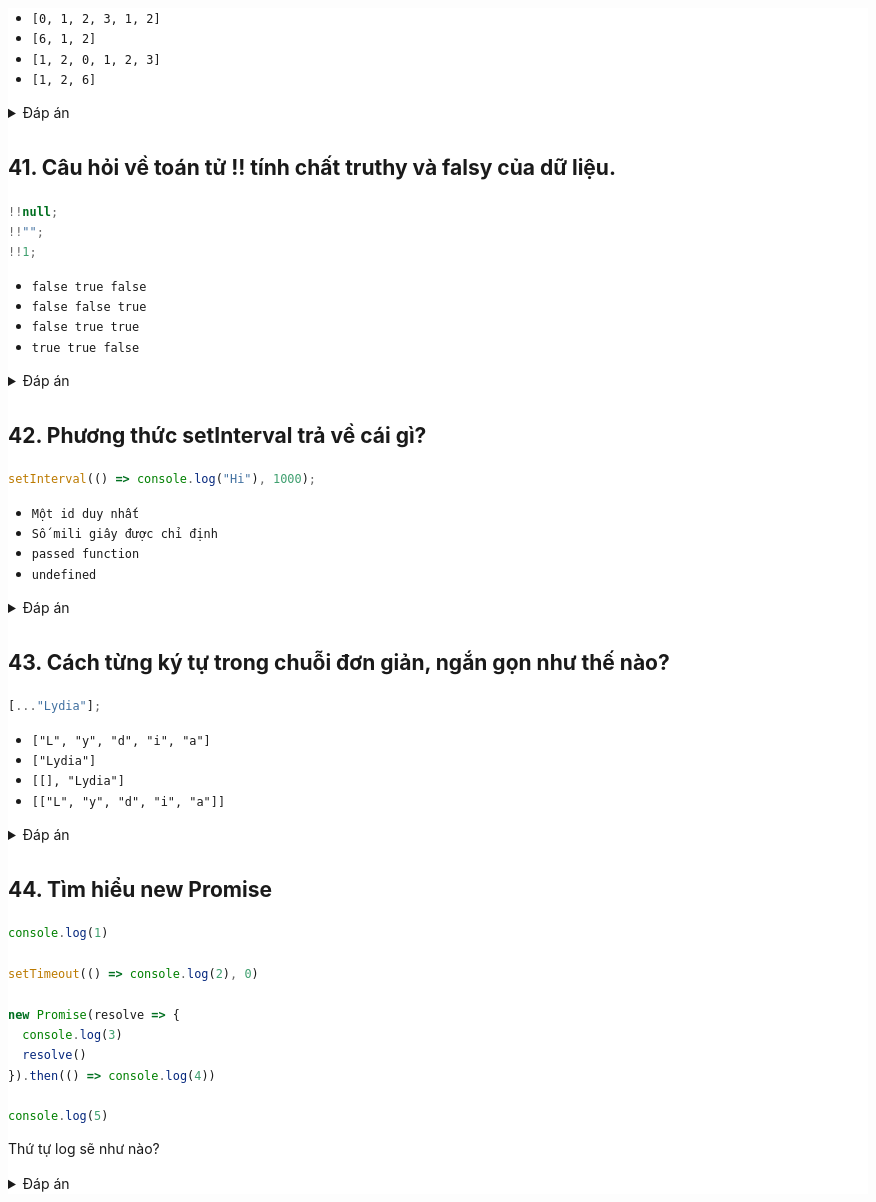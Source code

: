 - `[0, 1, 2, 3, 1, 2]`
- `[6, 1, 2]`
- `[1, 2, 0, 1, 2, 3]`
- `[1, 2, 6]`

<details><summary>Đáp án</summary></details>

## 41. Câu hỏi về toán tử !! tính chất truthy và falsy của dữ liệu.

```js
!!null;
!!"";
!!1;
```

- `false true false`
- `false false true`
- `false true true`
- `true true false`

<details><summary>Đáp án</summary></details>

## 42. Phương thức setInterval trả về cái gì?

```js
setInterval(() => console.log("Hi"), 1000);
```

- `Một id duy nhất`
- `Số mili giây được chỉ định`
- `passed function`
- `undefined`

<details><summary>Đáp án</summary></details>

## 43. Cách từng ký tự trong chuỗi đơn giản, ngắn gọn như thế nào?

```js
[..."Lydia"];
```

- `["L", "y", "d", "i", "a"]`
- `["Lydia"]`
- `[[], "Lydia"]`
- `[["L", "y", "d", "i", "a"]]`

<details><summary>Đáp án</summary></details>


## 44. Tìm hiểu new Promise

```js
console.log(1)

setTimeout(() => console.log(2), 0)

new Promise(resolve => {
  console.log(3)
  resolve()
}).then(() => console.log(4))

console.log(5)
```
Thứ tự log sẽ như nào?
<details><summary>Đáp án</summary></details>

=-=-=-=-=

WHAT IS BEING ASKED
Out of the preceding entries, pull each line that contains the word "Promise".

SOLUTION FOR THIS TASK
## 44. Tìm hiểu new Promise
new Promise(resolve => {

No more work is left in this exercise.